Analyzing and Presenting Financial Information Can Be an Erroneous Process
How a person processes available financial data is subject to behavioral errors based on the context in which the data are presented. For instance, when some expression of judgment makes its way into the presentation of data or information, that judgment influences how others analyze and understand the information.
The process of introducing your own interpretation of a subjective measure or event is called framing. Everything you witness is processed through something of a filter, called a frame, which is composed of everything you’ve learned to assume about the world around you, including the behaviors of people. These frames will cause you to understand and interpret things in a different manner from the people around you and, as a result, alter how you each respond.
Say that the manager of the marketing department sends you a proposal of a project and asks whether the project will fit within the department’s remaining budget. As you research the marketing budget, you discover that the entire budget has been drained because some marketing intern named Jeff (theoretical name has been changed to protect the innocent) spent it all when he purchased a jet ski for “team building.”
You could tell the marketing manager that Jeff embezzled the funds, thus putting it in the manager’s mind to press criminal charges against him, or you could simply say that the project exceeds the remaining budget.
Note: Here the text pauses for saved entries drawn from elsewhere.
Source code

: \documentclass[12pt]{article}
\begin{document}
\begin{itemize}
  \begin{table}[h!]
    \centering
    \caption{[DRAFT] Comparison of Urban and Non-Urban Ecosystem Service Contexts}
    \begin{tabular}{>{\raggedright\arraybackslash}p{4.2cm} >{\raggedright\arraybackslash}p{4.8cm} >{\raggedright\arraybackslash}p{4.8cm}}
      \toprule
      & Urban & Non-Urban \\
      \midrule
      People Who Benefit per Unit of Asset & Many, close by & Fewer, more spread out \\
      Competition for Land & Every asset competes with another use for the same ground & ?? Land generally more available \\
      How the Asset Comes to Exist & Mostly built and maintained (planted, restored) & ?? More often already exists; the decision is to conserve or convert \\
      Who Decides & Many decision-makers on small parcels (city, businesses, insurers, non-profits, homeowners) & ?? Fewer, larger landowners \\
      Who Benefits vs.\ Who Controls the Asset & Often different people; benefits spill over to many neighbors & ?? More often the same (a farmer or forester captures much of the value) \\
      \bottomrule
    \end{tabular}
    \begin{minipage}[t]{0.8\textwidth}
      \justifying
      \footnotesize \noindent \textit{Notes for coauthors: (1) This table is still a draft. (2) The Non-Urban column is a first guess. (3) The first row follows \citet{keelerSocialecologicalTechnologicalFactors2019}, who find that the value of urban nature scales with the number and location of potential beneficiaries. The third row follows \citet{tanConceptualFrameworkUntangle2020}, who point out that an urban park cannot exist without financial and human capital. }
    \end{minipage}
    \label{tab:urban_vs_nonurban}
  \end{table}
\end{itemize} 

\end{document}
Both cases are likely true, but in the former you assume that Jeff was embezzling, putting an element of personal judgment into the scenario and essentially planting the idea in someone’s head; in the latter scenario, you’re only presenting information likely to be considered out of the ordinary, and Jeff may have actually been told to develop a team-building outing and made a really dumb decision.
In the first scenario, Jeff is going to prison. In the second, the marketing department will likely rework the project for lower costs until the new quarter when its budget is replenished while Jeff simply gets fired for incompetence instead of going to prison. See how the way you present the information greatly influences the way the marketing manager will react to it?
For another example of framing, consider the following two sentences:
The price of XYZ stock has plummeted 75 percent, causing devastating losses.
The price of XYZ stock has plummeted 75 percent, causing it to be a great buy!
In both cases, the price of XYZ stock lost 75 percent of its value, but the action that a person is likely to take in response to this information changes depending on how the information is presented. Even so, what really matters in this situation is whether or not the company is valuable according to the analytics, not how someone explains what happened to the stock price.
Another form of framing is called ethnocentrism, in which you judge the occurrences of one nation by the standards of another.
For example, when an analyst from a nation of people who are culturally more comfortable taking risk analyzes the stock of a company from a nation of people who are culturally averse to risk, the analyst is likely to see the company’s price to earnings as being extremely low for the value of the company.
As a result, the analyst may think the company is undervalued. What’s the problem here? The analyst is judging another nation’s company based on the frame of her own ethnocentrism. Unless that stock cross-lists, the price isn’t likely to increase as the analyst predicts simply because the people of the nation where the stock is from aren’t willing to take the additional risk compared to the company’s future potential earnings.
Framing can influence all sorts of financial decisions. You have to be very careful to apply relevant contextual information along with any analysis you give and ensure that the manner in which you present information remains objective, neutral, and free of judgments that contribute to framing.